**Aim of the task**
Provide again, from the entries below, every line from the one containing "UIMA allows only" through the one containing "The solution to", exactly as written, and no other line.

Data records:

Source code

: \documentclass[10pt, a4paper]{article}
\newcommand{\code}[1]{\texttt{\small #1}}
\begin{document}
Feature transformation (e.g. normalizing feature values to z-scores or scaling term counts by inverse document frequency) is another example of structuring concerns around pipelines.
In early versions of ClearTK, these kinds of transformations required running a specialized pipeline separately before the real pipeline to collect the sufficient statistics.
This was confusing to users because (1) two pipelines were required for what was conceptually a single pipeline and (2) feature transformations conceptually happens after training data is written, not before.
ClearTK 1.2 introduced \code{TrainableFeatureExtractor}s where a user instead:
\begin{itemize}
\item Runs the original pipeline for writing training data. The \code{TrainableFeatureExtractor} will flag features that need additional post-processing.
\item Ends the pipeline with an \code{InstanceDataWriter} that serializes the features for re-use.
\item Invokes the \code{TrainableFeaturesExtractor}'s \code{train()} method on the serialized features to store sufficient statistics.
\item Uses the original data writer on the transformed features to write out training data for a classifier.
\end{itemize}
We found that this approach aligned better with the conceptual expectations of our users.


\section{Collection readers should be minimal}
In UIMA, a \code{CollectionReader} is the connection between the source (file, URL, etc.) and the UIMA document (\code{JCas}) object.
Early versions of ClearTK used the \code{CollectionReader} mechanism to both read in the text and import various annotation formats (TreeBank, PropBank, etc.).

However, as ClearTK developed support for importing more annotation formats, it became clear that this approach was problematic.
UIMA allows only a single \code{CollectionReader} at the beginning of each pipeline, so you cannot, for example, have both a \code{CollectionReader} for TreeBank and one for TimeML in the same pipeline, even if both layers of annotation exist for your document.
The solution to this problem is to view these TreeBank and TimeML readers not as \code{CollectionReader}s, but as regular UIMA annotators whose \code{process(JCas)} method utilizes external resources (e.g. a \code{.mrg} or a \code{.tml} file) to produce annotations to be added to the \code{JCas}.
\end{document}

**Solution**
UIMA allows only a single \code{CollectionReader} at the beginning of each pipeline, so you cannot, for example, have both a \code{CollectionReader} for TreeBank and one for TimeML in the same pipeline, even if both layers of annotation exist for your document.
The solution to this problem is to view these TreeBank and TimeML readers not as \code{CollectionReader}s, but as regular UIMA annotators whose \code{process(JCas)} method utilizes external resources (e.g. a \code{.mrg} or a \code{.tml} file) to produce annotations to be added to the \code{JCas}.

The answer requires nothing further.